Dalam menghadapi tugas-tugas di kampus, Katlyn mampu menyelesaikannya dengan baik. Ia mengerjakan tugas-tugas kelompok dengan teman-temannya dan mendapatkan bantuan dari teman-teman Muslimnya dalam memahami materi agama. 

"Kalau tugas-tugas, saya bisa mengerjakannya karena kadang diberikan dalam bentuk kelompok jadi bisa berdiskusi dengan teman, adapun kalau individu yang terkait dengan pelajaran Islam disamping saya mencari tahu lewat internet ada juga teman yang dengan sukarela menawarkan diri untuk membantu, jadi kalau soal tugas puji Tuhan selalu aman," tuturnya lagi.

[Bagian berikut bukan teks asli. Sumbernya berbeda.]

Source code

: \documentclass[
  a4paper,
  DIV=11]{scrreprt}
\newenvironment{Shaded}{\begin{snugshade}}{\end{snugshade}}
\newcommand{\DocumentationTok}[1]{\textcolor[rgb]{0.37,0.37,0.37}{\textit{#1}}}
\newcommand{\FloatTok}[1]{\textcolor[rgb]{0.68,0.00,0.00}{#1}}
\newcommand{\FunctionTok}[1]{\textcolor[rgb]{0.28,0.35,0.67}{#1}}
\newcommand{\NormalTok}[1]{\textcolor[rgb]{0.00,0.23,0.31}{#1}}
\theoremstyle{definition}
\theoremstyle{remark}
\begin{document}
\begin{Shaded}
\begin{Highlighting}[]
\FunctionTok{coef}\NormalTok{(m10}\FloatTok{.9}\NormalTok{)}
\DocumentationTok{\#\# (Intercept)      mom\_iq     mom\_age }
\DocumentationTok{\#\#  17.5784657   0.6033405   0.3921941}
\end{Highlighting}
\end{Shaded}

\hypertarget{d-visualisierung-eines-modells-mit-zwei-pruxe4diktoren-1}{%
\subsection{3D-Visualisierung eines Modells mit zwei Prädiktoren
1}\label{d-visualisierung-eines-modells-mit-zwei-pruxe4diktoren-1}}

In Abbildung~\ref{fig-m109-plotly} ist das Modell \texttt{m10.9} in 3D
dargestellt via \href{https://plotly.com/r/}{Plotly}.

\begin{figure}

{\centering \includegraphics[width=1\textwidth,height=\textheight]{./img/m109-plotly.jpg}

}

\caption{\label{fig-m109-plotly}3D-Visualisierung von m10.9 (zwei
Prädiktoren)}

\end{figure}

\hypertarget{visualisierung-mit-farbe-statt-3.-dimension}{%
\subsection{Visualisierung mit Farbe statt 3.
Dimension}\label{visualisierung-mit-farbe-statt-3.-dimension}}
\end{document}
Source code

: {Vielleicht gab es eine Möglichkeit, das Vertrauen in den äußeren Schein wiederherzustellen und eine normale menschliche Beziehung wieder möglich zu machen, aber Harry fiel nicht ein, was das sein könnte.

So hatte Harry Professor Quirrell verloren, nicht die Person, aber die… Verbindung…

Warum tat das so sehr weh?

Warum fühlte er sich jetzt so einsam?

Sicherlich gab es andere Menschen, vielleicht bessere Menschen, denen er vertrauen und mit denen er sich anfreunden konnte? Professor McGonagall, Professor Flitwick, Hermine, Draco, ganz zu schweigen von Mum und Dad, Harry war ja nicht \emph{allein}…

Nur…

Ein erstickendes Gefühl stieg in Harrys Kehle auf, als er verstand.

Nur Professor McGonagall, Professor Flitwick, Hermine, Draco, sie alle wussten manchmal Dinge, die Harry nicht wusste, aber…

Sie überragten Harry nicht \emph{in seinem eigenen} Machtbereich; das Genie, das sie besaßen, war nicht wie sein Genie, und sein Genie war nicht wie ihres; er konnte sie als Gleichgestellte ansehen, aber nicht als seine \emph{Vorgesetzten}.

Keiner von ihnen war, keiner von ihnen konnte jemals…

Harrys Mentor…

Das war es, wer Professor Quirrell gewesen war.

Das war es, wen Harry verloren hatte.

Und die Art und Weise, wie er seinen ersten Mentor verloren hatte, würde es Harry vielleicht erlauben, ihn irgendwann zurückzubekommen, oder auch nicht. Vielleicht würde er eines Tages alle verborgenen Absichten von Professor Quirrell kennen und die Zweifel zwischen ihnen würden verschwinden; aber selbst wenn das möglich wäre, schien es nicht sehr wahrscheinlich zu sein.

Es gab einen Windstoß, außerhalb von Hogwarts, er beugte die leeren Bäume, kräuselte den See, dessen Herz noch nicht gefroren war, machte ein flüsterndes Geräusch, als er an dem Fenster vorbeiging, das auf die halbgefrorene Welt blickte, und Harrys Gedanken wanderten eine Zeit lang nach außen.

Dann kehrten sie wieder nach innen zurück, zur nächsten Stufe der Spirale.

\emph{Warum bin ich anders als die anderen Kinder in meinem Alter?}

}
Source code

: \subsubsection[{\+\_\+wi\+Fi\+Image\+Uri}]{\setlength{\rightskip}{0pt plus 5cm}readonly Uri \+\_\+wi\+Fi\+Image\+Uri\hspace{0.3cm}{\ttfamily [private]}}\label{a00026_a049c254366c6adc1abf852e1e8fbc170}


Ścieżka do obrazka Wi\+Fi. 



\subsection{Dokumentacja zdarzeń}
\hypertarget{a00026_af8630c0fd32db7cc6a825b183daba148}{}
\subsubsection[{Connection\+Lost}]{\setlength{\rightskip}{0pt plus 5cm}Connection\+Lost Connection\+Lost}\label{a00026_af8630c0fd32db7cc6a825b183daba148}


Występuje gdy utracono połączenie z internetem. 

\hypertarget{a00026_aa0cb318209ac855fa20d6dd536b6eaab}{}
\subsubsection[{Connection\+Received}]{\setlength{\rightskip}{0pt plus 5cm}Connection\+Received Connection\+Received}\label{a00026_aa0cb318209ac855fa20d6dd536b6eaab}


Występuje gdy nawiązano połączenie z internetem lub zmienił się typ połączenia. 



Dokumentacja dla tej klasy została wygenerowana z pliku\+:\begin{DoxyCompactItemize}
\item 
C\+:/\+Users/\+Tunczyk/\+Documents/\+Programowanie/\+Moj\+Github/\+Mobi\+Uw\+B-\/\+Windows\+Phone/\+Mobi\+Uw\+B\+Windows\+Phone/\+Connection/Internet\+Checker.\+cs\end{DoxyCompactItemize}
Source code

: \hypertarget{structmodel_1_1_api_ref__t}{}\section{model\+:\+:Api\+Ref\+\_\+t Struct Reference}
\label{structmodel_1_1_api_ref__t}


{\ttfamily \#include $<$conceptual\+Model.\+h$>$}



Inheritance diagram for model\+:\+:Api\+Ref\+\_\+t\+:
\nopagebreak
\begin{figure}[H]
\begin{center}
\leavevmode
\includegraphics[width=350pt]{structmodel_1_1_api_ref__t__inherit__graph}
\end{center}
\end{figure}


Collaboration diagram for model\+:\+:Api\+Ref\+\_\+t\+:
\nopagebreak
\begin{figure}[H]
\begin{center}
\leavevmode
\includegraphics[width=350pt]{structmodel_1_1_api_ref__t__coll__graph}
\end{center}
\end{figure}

Dia juga tidak diwajibkan menghafal Al-Quran dan Hadis, namun ia tetap menyimak penjelasan dari teman-temannya. Hal ini membuka kesempatan baginya untuk memperluas wawasannya tentang keanekaragaman di Indonesia.

"Saya tidak diwajibkan menghafal Alqur’an dan Hadits, mereka hanya menjelaskan maknanya saja dan tentunya saya menyimak setiap materi. Dan ini membuat punya nilai tambah yaitu dapat mempelajari materi jurusan dan mempelajari materi agama lain sehingga menambah wawasan tentang keberagaman yang ada di Indonesia," katanya.

Meskipun mengalami beberapa kendala selama kuliah, Mahasiswi Angkatan 2022 itu mampu menghadapinya dengan sikap yang positif dan terus berusaha beradaptasi.

Ia menghargai perbedaan dan belajar tentang keberagaman. Keberadaannya sebagai minoritas bukan menjadi hambatan, melainkan memberikan pengalaman unik dalam menjalin hubungan sosial di kampus. 

Dia juga merasa bersyukur telah mengenal banyak orang dan memahami makna toleransi melalui pengalaman di UIN Alauddin Makassar.